━━━ AVAILABLE DATA ━━━

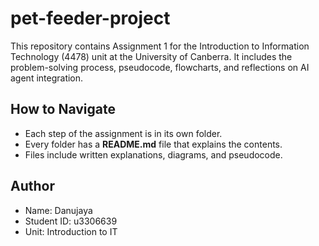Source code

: # pet-feeder-project
This repository contains Assignment 1 for the Introduction to Information Technology (4478) unit at the University of Canberra. It includes the problem-solving process, pseudocode, flowcharts, and reflections on AI agent integration.

## How to Navigate
- Each step of the assignment is in its own folder.
- Every folder has a **README.md** file that explains the contents.
- Files include written explanations, diagrams, and pseudocode.

## Author
- Name: Danujaya  
- Student ID: u3306639
- Unit: Introduction to IT 
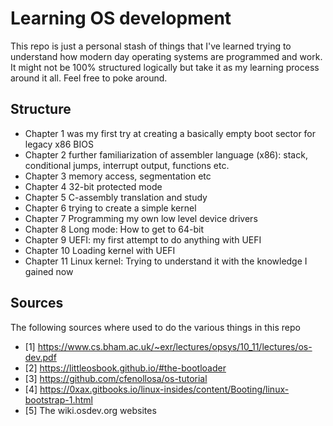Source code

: # Learning OS development

This repo is just a personal stash of things that I've learned trying to understand how modern day operating systems are programmed and work. It might not be 100% structured logically but take it as my learning process around it all.
Feel free to poke around.

## Structure

* Chapter 1 was my first try at creating a basically empty boot sector for legacy x86 BIOS
* Chapter 2 further familiarization of assembler language (x86): stack, conditional jumps, interrupt output, functions etc.
* Chapter 3 memory access, segmentation etc
* Chapter 4 32-bit protected mode
* Chapter 5 C-assembly translation and study
* Chapter 6 trying to create a simple kernel
* Chapter 7 Programming my own low level device drivers
* Chapter 8 Long mode: How to get to 64-bit
* Chapter 9 UEFI: my first attempt to do anything with UEFI
* Chapter 10 Loading kernel with UEFI
* Chapter 11 Linux kernel: Trying to understand it with the knowledge I gained now 
## Sources
The following sources where used to do the various things in this repo

* [1] https://www.cs.bham.ac.uk/~exr/lectures/opsys/10_11/lectures/os-dev.pdf
* [2] https://littleosbook.github.io/#the-bootloader
* [3] https://github.com/cfenollosa/os-tutorial
* [4] https://0xax.gitbooks.io/linux-insides/content/Booting/linux-bootstrap-1.html
* [5] The wiki.osdev.org websites
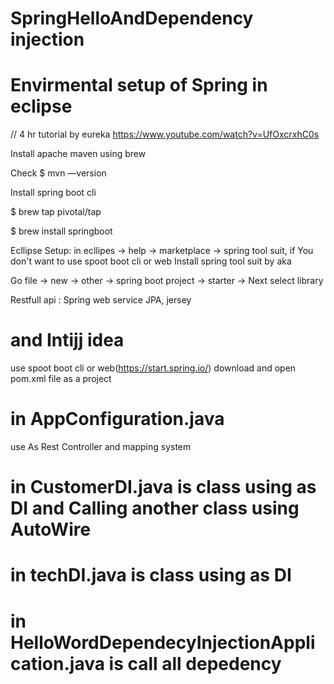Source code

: # SpringHelloAndDependency injection



# Envirmental setup of Spring in eclipse 
// 4 hr tutorial by eureka
https://www.youtube.com/watch?v=UfOxcrxhC0s

Install apache maven using brew

Check $ mvn —version

Install spring boot cli

$ brew tap pivotal/tap

$ brew install springboot


Ecllipse Setup: in ecllipes -> help -> marketplace -> spring tool suit, if You don't want to use spoot boot cli or web
Install spring tool suit by aka

Go file -> new -> other -> spring boot project -> starter -> Next select library

Restfull api :
Spring web service
JPA,
jersey


# and Intijj idea
use spoot boot cli 
or web(https://start.spring.io/) download and open pom.xml file as a project
 
# in AppConfiguration.java

use As Rest Controller and mapping system

# in CustomerDI.java is class using as DI and Calling another class using AutoWire

# in techDI.java is class using as DI

# in HelloWordDependecyInjectionApplication.java is call all depedency
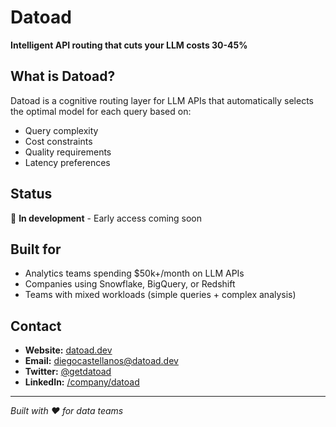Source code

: # Datoad

**Intelligent API routing that cuts your LLM costs 30-45%**

## What is Datoad?

Datoad is a cognitive routing layer for LLM APIs that automatically selects the optimal model for each query based on:

- Query complexity
- Cost constraints  
- Quality requirements
- Latency preferences

## Status

🚧 **In development** - Early access coming soon

## Built for

- Analytics teams spending $50k+/month on LLM APIs
- Companies using Snowflake, BigQuery, or Redshift
- Teams with mixed workloads (simple queries + complex analysis)

## Contact

- **Website:** [datoad.dev](https://datoad.dev)
- **Email:** diegocastellanos@datoad.dev
- **Twitter:** [@getdatoad](https://twitter.com/getdatoad)
- **LinkedIn:** [/company/datoad](https://linkedin.com/company/datoad)

---

*Built with ❤️ for data teams*
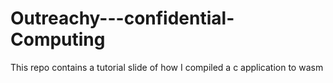 # Outreachy---confidential-Computing
This repo contains a tutorial slide of how I compiled a c application to wasm
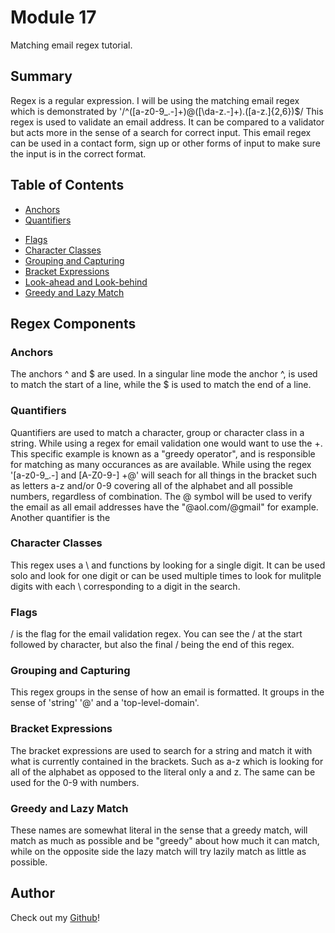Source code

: # Module 17

Matching email regex tutorial.

## Summary
Regex is a regular expression. I will be using the matching email regex which is demonstrated by '/^([a-z0-9_\.-]+)@([\da-z\.-]+)\.([a-z\.]{2,6})$/  This regex is used to validate an email address. It can be compared to a validator but acts more in the sense of a search for correct input.  This email regex can be used in a contact form, sign up or other forms of input to make sure the input is in the correct format. 
      


## Table of Contents

- [Anchors](#anchors)
- [Quantifiers](#quantifiers)
<!-- - [OR Operator](#or-operator) -->
- [Flags](#flags)
- [Character Classes](#character-classes)
- [Grouping and Capturing](#grouping-and-capturing)
- [Bracket Expressions](#bracket-expressions)
- [Look-ahead and Look-behind](#look-ahead-and-look-behind)
- [Greedy and Lazy Match](#greedy-and-lazy-match)

## Regex Components

### Anchors
The anchors ^ and $ are used. In a singular line mode the anchor ^, is used to match the start of a line, while the $ is used to match the end of a line. 


### Quantifiers
Quantifiers are used to match a character, group or character class in a string. While using a regex for email validation one would want to use the +. This specific example is known as a "greedy operator", and is responsible for matching as many occurances as are available. While using the regex '[a-z0-9_\.-] and [A-Z0-9-] +@' will seach for all things in the bracket such as letters a-z and/or 0-9 covering all of the alphabet and all possible numbers, regardless of combination. The @ symbol will be used to verify the email as all email addresses have the "@aol.com/@gmail" for example. Another quantifier is the 


<!-- ### OR Operator  Doesnt exist-->


### Character Classes
This regex uses a \ and functions by looking for a single digit. It can be used solo and look for one digit or can be used multiple times to look for mulitple digits with each \ corresponding to a digit in the search. 

### Flags
/ is the flag for the email validation regex. You can see the / at the start followed by character, but also the final / being the end of this regex. 

### Grouping and Capturing
 This regex groups in the sense of how an email is formatted. It groups in the sense of   'string' '@' and a 'top-level-domain'. 

### Bracket Expressions

The bracket expressions are used to search for a string and match it with what is currently contained in the brackets. Such as a-z which is looking for all of the alphabet as opposed to the literal only a and z. The same can be used for the 0-9 with numbers. 

### Greedy and Lazy Match
These names are somewhat literal in the sense that a greedy match, will match as much as possible and be "greedy" about how much it can match, while on the opposite side the lazy match will try lazily match as little as possible. 





## Author

Check out my  <a href="github.com/ohdangbro">Github</a>!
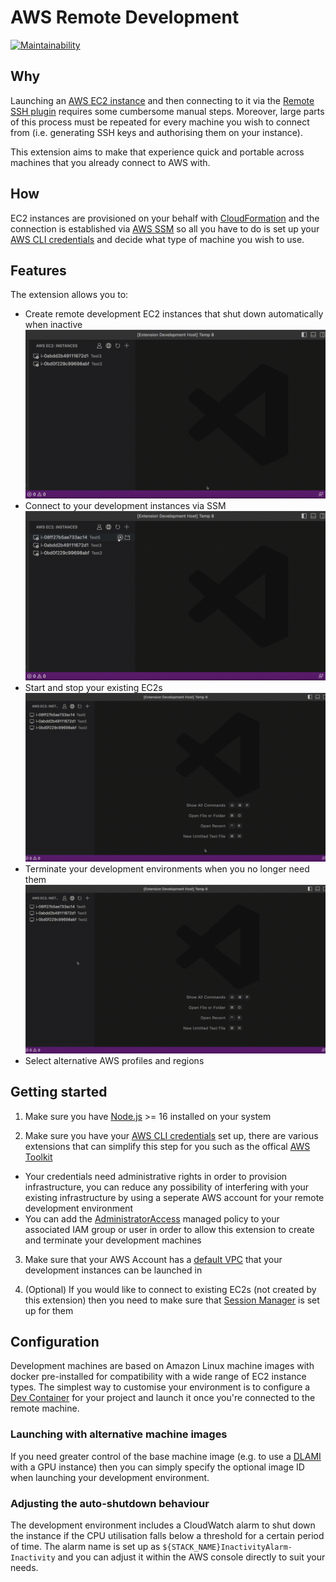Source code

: # AWS Remote Development

[![Maintainability](https://api.codeclimate.com/v1/badges/53f17e26baec16b7dd69/maintainability)](https://codeclimate.com/github/jabrythehutt/awsrd/maintainability)

## Why

Launching an [AWS EC2 instance](https://docs.aws.amazon.com/AWSEC2/latest/UserGuide/EC2_GetStarted.html) and then connecting to it via the [Remote SSH plugin](https://code.visualstudio.com/docs/remote/ssh-tutorial) requires some cumbersome manual steps. Moreover, large parts of this process must be repeated for every machine you wish to connect from (i.e. generating SSH keys and authorising them on your instance).

This extension aims to make that experience quick and portable across machines that you already connect to AWS with.

## How

EC2 instances are provisioned on your behalf with [CloudFormation](https://aws.amazon.com/cloudformation/) and the connection is established via [AWS SSM](https://docs.aws.amazon.com/systems-manager/latest/userguide/ssm-agent.html) so all you have to do is set up your [AWS CLI credentials](https://docs.aws.amazon.com/cli/latest/userguide/cli-chap-configure.html) and decide what type of machine you wish to use.

## Features

The extension allows you to:

- Create remote development EC2 instances that shut down automatically when inactive
  ![Create remote development EC2 instance](./media/create_instance.gif)
- Connect to your development instances via SSM
  ![Connect to EC2 instance](./media/open_instance.gif)
- Start and stop your existing EC2s
  ![Start instance](./media/start_instance.gif)
- Terminate your development environments when you no longer need them
  ![Terminate instance](./media/terminate_instance.gif)
- Select alternative AWS profiles and regions

## Getting started

1. Make sure you have [Node.js](https://nodejs.org/en/download) >= 16 installed on your system

2. Make sure you have your [AWS CLI credentials](https://docs.aws.amazon.com/cli/latest/userguide/cli-chap-configure.html) set up, there are various extensions that can simplify this step for you such as the offical [AWS Toolkit](https://docs.aws.amazon.com/toolkit-for-vscode/latest/userguide/connect.html)

- Your credentials need administrative rights in order to provision infrastructure, you can reduce any possibility of interfering with your existing infrastructure by using a seperate AWS account for your remote development environment
- You can add the [AdministratorAccess](https://docs.aws.amazon.com/aws-managed-policy/latest/reference/AdministratorAccess.html) managed policy to your associated IAM group or user in order to allow this extension to create and terminate your development machines

3. Make sure that your AWS Account has a [default VPC](https://docs.aws.amazon.com/vpc/latest/userguide/default-vpc.html) that your development instances can be launched in

4. (Optional) If you would like to connect to existing EC2s (not created by this extension) then you need to make sure that [Session Manager](https://docs.aws.amazon.com/systems-manager/latest/userguide/session-manager-getting-started.html) is set up for them

## Configuration

Development machines are based on Amazon Linux machine images with docker pre-installed for compatibility with a wide range of EC2 instance types. The simplest way to customise your environment is to configure a [Dev Container](https://code.visualstudio.com/docs/devcontainers/containers) for your project and launch it once you're connected to the remote machine.

### Launching with alternative machine images

If you need greater control of the base machine image (e.g. to use a [DLAMI](https://docs.aws.amazon.com/dlami/latest/devguide/what-is-dlami.html) with a GPU instance) then you can simply specify the optional image ID when launching your development environment.

### Adjusting the auto-shutdown behaviour

The development environment includes a CloudWatch alarm to shut down the instance if the CPU utilisation falls below a threshold for a certain period of time. The alarm name is set up as `${STACK_NAME}InactivityAlarm-Inactivity` and you can adjust it within the AWS console directly to suit your needs.
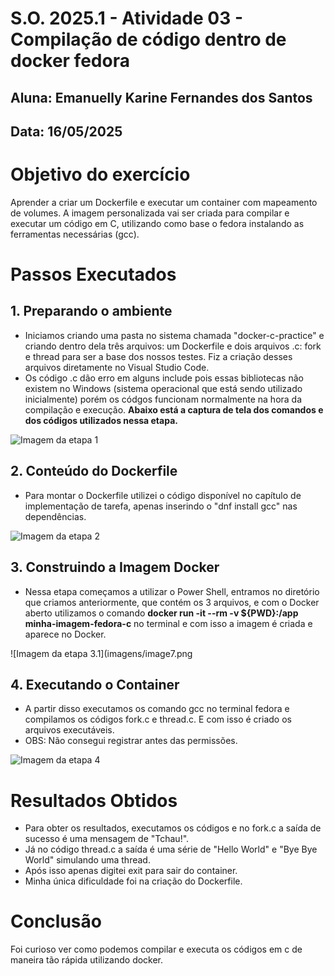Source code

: # S.O. 2025.1 - Atividade 03 - Compilação de código dentro de docker fedora
## Aluna: Emanuelly Karine Fernandes dos Santos
## Data: 16/05/2025

# Objetivo do exercício

Aprender a criar um Dockerfile e executar um container com mapeamento de volumes. A imagem personalizada vai ser criada para compilar e executar um código em C, utilizando como base o fedora instalando as ferramentas necessárias (gcc).

# Passos Executados
## 1. Preparando o ambiente 

- Iniciamos criando uma pasta no sistema chamada "docker-c-practice" e criando dentro dela três arquivos: um Dockerfile e dois arquivos .c: fork e thread para ser a base dos nossos testes. Fiz a criação desses arquivos diretamente no Visual Studio Code.
- Os código .c dão erro em alguns include pois essas bibliotecas não existem no Windows (sistema operacional que está sendo utilizado inicialmente) porém os códgos funcionam normalmente na hora da compilação e execução.
**Abaixo está a captura de tela dos comandos e dos códigos utilizados nessa etapa.**
  
![Imagem da etapa 1](imagens/image4.png)

## 2. Conteúdo do Dockerfile
- Para montar o Dockerfile utilizei o código disponível no capítulo de implementação de tarefa, apenas inserindo o "dnf install gcc" nas dependências. 

![Imagem da etapa 2](imagens/image5.png)

## 3. Construindo a Imagem Docker
- Nessa etapa começamos a utilizar o Power Shell, entramos no diretório que criamos anteriormente, que contém os 3 arquivos, e com o Docker aberto utilizamos o comando **docker run -it --rm -v ${PWD}:/app minha-imagem-fedora-c** no terminal e com isso a imagem é criada e aparece no Docker.
  
![Imagem da etapa 3.1](imagens/image7.png

## 4. Executando o Container
- A partir disso executamos os comando gcc no terminal fedora e compilamos os códigos fork.c e thread.c. E com isso é criado os arquivos executáveis.
- OBS: Não consegui registrar antes das permissões.
  
![Imagem da etapa 4](imagens/image6.png) 

# Resultados Obtidos
- Para obter os resultados, executamos os códigos e no fork.c a saída de sucesso é uma mensagem de "Tchau!".
- Já no código thread.c a saída é uma série de "Hello World" e "Bye Bye World" simulando uma thread.
- Após isso apenas digitei exit para sair do container.
- Minha única dificuldade foi na criação do Dockerfile.
  
# Conclusão

Foi curioso ver como podemos compilar e executa os códigos em c de maneira tão rápida utilizando docker.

━━━

- [DESCRIPTION OF THE TASK]: Reproduce exactly the entries above, limited to the lines from the one with "This repo is" through the one with "## Structure", both included.

- [RESPONSE TO THIS EXERCISE]:
This repo is just a personal stash of things that I've learned trying to understand how modern day operating systems are programmed and work. It might not be 100% structured logically but take it as my learning process around it all.
Feel free to poke around.

## Structure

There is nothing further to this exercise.